The MSA is available for download and can be viewed with Jalview (https://www.jalview.org/). The WebLogo is available as a png file.
HMMs: The HMM for the cluster generated from the MSA using hmmbuild is provided. It can be viewed as an image generated by Skylign (https://skylign.org/). The image can be downloaded as a png file. The text file for the HMM is available for download and use for identifying sequences in the UniProt database using hmmsearch (https://www.ebi.ac.uk/Tools/hmmer/search/hmmsearch).
Genome Neighborhood Diagrams (GNDs): The Genome Neighborhood Diagrams button provides genome neighborhood diagrams (GNDs) for the node IDs in each cluster. These are displayed using the GND Explorer used by the EFI-GNT tool. The GNDs provide information about both functional heterogeneity (one or several genome neighborhoods; one or more functions) and possible metabolic pathways (Pfam/InterPro families of proximal genes).
For UniRef50 SSN clusters, the default GND display is UniRef50 node IDs in the cluster; for UniRef90 SSN clusters, the default display is UniRef90 nodes IDs in the cluster.
The GNDs for the UniRef90 IDs in each UniRef50 node are available by clicking the "+" link adjacent to each UniRef50 GND.
The GNDs for the UniProt IDs in each UniRef90 node are available by clicking the "+" link adjacent to each UniRef90 GND.
Three Search functions are provided for locating clusters (with ≥3 UniRef IDs/nodes) using a UniProt ID, Sequence, or taxonomy as query.
Find by UniProt ID
The user inputs a UniProt ID to identify the cluster in which it is located.
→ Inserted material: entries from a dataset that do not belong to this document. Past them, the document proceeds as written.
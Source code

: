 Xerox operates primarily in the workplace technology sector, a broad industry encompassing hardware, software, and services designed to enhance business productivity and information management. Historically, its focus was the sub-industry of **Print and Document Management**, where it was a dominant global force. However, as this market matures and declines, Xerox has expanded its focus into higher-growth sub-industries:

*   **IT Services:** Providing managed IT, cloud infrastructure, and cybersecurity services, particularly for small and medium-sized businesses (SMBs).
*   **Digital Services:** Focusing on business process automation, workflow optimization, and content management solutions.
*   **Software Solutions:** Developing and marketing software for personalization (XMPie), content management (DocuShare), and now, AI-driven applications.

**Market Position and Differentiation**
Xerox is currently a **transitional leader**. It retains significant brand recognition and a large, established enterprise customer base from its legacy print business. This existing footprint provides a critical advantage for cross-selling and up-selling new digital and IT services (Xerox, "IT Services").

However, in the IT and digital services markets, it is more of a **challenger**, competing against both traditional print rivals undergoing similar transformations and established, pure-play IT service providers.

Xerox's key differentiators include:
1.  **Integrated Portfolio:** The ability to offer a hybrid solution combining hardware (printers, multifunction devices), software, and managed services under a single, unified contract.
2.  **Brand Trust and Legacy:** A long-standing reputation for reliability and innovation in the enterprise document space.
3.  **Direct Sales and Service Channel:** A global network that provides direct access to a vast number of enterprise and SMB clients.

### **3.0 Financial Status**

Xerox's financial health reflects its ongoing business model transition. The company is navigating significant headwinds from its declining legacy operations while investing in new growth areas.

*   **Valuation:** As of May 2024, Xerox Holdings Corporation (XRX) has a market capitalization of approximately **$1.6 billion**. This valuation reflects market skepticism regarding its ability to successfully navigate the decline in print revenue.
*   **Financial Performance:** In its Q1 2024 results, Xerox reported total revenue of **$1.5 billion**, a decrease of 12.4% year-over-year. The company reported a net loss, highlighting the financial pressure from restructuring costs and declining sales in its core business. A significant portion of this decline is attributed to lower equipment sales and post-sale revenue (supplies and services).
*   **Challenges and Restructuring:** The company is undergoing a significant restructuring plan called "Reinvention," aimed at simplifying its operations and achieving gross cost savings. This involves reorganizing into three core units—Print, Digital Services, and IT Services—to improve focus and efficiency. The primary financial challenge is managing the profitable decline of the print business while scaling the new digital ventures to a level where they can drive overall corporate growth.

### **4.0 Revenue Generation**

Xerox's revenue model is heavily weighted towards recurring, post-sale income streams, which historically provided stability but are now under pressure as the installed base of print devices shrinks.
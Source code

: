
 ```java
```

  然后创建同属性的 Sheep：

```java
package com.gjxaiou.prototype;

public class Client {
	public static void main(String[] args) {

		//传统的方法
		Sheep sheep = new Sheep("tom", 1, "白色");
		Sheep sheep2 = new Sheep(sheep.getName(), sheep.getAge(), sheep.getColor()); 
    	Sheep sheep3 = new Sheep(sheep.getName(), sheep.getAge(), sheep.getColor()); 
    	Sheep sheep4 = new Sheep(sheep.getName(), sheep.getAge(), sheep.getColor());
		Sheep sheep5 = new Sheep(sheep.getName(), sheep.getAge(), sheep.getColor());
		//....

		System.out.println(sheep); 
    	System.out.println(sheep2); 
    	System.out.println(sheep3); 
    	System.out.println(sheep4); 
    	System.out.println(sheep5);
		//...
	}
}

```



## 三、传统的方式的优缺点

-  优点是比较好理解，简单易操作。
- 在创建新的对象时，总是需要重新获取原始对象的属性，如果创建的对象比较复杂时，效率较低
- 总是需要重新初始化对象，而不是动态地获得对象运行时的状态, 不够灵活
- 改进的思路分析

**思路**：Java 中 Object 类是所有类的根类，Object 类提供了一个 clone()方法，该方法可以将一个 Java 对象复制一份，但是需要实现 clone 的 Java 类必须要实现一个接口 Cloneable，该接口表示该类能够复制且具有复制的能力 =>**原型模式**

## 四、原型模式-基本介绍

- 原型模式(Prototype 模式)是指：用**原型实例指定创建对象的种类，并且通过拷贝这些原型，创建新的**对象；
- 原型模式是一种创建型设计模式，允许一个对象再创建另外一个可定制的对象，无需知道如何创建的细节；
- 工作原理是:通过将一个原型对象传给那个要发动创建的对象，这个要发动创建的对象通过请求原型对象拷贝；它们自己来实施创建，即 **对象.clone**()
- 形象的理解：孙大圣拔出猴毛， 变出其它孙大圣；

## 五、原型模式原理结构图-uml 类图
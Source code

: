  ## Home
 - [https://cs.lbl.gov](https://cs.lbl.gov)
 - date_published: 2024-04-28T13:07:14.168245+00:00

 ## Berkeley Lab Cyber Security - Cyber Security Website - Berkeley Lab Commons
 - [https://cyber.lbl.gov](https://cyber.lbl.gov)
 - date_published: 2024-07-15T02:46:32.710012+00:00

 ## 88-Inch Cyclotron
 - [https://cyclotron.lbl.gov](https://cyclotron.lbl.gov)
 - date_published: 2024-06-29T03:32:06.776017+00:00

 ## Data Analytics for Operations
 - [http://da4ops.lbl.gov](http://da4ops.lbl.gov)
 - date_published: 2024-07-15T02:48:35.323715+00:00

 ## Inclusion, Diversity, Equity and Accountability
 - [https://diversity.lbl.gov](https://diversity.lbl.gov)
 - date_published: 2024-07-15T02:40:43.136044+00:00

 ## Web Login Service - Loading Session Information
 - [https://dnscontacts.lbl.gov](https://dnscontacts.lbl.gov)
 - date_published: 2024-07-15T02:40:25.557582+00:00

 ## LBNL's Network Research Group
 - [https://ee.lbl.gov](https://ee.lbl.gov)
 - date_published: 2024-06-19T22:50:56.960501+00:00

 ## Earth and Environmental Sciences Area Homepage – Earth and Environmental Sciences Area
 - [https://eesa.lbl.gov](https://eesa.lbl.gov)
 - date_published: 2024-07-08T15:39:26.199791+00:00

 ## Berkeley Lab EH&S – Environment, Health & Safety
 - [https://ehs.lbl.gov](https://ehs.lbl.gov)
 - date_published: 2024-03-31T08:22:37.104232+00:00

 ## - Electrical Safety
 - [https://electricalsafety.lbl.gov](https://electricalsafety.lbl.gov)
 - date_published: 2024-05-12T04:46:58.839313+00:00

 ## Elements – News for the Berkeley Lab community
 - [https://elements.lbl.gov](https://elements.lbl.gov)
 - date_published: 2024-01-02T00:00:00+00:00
The search opens the Explore page for the cluster that contains the UniProt ID.
In some SSNs, the query UniProt ID may be located in a cluster with ≤2 nodes or represented as a singleton. The Search will report: "ID not found".
If the cluster is in a "diced" functionally diverse subgroup, the clusters in the "diced" SSNs for the (mega)cluster (series of increasing alignment scores) are listed. The number of UniProt IDs, number of cluster nodes, and UniProt ID convergence ratio (CR; described on the Subgroups tab) are provided for each identified cluster.
Find by Sequence
The user inputs a sequence (with/without a FASTA header) that is used to query the HMMs for all clusters (≥3 UniRef IDs/nodes) using hmmscan.
The Results page reports the three clusters with the smallest e-values. The cluster number is a link to the Explore page for the cluster.
If the cluster with the lowest e-value is in a "diced" functionally diverse subgroup, the three clusters with the smallest e-values in each of the "diced" SSNs are listed. The number of UniProt IDs, number of cluster nodes, and UniProt ID convergence ratio (CR; described on the Subgroups tab) are provided for each identified cluster.
The "Exploring Subgroups" subtab of the Functional Diverse Subgroups tab provides additional information for exploring these functionally diverse (mega)clusters.
Find by Taxonomy
The user provides the genus/species/strain for an organism to identify the clusters in which its members are located.
If only the genus is entered, a pop-up list of matching genus-species-strains is provided for selection of the desired genus/species/strain. If the genus and species are entered, a pop-up list of matching genus-species-strains is provided for selection of the desired genus/species/strain.
The search provides a list of sequences in the RSS. The list provides the UniProt ID (link to the UniProt page for sequence), UniProt description, organism name, UniProt annotation status (SwissProt or TrEMBL), and link to its Explore page.